Evet yanlış okumadınız, bir çok aile görev başında hayatını yitiren şehidinin şehit sayılmadığı haberini definden hemen sonra alıyor ve acı üstüne acı yaşıyor. Çıkacak Adli Tıp raporundan sonra durum netlik kazanacağını kendilerine haber veriyorlar. Görev başında yaşamını yitiren şehidimizin ailesi hukuki yollarla evlatlarının şehit sayılması için mücadele başlatıyor. Canlarından bir parçayı toprağa gömerken hiçbir zaman dinmeyecek ve hafiflemeyecek bir acıyı yaşayan ailelere bir de evlatlarının şehit sayılması için hukuki bir sürecin peşinden koşturmanın ne anlamı var ?
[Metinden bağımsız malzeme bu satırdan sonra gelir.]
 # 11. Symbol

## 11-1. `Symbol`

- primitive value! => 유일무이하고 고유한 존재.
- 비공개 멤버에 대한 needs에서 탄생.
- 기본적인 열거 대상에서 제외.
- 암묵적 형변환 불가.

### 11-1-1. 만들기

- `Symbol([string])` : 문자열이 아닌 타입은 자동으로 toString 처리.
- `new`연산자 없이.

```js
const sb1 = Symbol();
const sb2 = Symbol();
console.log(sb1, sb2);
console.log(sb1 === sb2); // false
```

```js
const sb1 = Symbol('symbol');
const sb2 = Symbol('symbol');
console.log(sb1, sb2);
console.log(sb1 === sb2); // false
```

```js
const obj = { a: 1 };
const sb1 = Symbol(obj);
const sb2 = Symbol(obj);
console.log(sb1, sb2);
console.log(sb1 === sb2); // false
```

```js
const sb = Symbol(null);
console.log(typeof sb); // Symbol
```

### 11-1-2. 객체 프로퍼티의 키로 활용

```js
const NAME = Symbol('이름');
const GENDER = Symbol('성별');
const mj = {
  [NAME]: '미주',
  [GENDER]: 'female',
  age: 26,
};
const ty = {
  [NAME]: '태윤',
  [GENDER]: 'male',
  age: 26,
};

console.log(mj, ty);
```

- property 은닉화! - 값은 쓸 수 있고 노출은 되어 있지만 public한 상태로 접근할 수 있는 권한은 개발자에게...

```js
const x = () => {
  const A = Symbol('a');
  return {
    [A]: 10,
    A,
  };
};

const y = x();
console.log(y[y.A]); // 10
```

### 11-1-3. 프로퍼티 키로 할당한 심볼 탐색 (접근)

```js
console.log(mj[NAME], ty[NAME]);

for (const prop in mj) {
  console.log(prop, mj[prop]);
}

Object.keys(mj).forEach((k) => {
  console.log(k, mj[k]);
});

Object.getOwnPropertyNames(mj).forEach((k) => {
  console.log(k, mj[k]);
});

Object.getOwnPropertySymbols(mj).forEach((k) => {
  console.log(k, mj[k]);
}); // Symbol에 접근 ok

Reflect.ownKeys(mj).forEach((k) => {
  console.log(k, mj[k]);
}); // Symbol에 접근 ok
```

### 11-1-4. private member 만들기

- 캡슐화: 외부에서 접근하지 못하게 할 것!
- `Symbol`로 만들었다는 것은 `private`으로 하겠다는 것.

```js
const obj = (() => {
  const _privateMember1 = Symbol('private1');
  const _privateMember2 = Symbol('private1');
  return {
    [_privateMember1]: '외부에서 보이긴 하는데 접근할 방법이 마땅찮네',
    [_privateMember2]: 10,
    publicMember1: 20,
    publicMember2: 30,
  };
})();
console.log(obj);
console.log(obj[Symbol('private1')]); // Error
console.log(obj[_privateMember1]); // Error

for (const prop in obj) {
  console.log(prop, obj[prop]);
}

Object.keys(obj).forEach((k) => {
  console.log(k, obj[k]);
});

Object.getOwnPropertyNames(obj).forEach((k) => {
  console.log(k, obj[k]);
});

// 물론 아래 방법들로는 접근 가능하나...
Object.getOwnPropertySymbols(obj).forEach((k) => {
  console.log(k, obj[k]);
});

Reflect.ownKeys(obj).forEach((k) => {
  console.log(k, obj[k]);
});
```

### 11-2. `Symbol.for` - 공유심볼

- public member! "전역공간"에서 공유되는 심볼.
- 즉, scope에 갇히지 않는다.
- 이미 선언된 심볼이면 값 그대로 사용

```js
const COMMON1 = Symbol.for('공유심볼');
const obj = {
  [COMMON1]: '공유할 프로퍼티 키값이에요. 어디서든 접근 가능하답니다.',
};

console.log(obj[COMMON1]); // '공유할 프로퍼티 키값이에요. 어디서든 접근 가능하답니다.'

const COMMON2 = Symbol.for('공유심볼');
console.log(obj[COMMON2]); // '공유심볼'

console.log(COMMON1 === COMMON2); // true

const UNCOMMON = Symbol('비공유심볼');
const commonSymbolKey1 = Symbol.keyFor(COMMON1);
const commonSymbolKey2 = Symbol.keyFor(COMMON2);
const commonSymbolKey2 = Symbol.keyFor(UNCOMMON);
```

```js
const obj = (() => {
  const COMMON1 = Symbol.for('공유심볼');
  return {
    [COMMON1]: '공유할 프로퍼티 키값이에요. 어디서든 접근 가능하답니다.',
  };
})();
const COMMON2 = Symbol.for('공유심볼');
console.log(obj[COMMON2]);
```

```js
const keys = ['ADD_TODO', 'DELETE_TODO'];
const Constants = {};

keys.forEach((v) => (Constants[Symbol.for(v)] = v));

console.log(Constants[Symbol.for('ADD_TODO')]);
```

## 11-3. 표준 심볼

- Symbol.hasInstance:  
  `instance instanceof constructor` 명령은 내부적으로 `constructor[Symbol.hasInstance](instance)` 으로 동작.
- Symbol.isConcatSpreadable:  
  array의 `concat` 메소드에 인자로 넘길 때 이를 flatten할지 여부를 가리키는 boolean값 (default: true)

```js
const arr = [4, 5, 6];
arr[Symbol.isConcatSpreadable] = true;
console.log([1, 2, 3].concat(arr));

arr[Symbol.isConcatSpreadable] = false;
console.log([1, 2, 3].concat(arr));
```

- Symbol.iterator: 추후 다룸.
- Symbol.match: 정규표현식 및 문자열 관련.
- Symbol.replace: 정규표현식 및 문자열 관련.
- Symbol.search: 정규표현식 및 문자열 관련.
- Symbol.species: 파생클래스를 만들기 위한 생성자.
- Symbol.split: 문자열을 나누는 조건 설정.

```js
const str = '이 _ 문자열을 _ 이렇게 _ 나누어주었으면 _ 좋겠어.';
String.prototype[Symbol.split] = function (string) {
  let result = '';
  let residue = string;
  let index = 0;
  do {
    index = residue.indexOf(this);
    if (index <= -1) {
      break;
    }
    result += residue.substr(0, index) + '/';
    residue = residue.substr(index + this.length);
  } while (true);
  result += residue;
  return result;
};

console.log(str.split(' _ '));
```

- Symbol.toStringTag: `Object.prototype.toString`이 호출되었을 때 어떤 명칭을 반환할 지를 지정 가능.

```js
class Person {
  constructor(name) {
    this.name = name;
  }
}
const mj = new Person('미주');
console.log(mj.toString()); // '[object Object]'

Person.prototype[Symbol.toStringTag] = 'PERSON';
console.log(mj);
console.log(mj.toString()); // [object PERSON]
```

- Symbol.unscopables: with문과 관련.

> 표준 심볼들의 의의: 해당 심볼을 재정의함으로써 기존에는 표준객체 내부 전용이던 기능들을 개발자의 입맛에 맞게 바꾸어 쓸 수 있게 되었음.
Mevzuatımızda şehitliğin tanımını yapan bağlayıcı bir düzenleme henüz yok. Askeri Yüksek İdare Mahkemesi bir kimsenin şehit sayılabilmesi için Şehitlik Yönergesi hükümlerine uygun olarak ölmesi gerektiği belirtiyor. Milli Savunma Bakanlığı’nın Şehitlik Yönergesi’ ne göre;
1) Fiilen ateş altında ölenler,
2) Harpte yaralanıp tedavi sırasında ölenler,
3) İç güvenlik görevlerinde veya terör ve anarşi ile mücadelede ölenler.
İç güvenlik görevinde yaralanıp tedavi sırasında ölenler,
4) Eğitim Ya da Tatbikat Yapan Askerlerden Görev sırasında veya görev yerinden ayrıldıktan sonra meydana gelen olayda ölenler,
5) Görev sırasında yaralanıp da sonradan bu yaranın sebep ve tesiriyle ölenler,
6) Kaçakçılığın men ve takibinde çatışmada ölenler,
7) Sınır emniyet hizmetlerinde iken silahlı çatışmada ölenler,
8) Sınır emniyet hizmetine yönelik faaliyetler sırasında kaza ve olaylarda ölenler,
9) Aileleri istediği takdirde; ölen savunma bakanları, orgeneraller ve oramiraller,
10) TSK mensubu ve ayrılanlardan asker olmaları nedeniyle teröre maruz kalmaları sonucu ölenler,
11) Herhangi bir askeri tesisin afetlere maruz kalması sonucu ölenler,
12) Vazifeli olarak askeri uçak veya helikopter, gemi ve denizaltının herhangi bir sebep ile düşmesi, batması, infilak etmesi sonucu ölenler,
13) Görev için yurt dışında bulunan TSK personelinden; bu görevlerinden dolayı maruz kaldıkları tedhiş veya suikast sonucu ölenler şehit olarak tanımlanmaktadır.
Anayasamızın 125. maddesine göre, idare kendi eylem ve işlemlerinden doğan zararları ödemekle yükümlüdür. Ancak; idarenin sorumluluğunun hangi esaslara göre belirleneceği Anayasa’da belirtilmediği için bu boşluk yargı kararları ile doldurulmaya çalışılmıştır.
Askerlik hizmetini ifa ederken veya görev başındayken vefat eden kişilerin şehit kabul edilip edilmemesi tartışmalara yol açan bir konudur. Bu konunun aileleri mağdur etmeden en kısa bir sürede çözüme kavuşturulması için gerekli bir çalışmaların tamamlanması gerekiyor ve ailelerin mağduriyetinin giderilmesi gerekiyor.
Bütün şehitlerimize Allah’tan rahmet , ailelerine ve bütün milletimize sabırlar diliyorum “ dedi.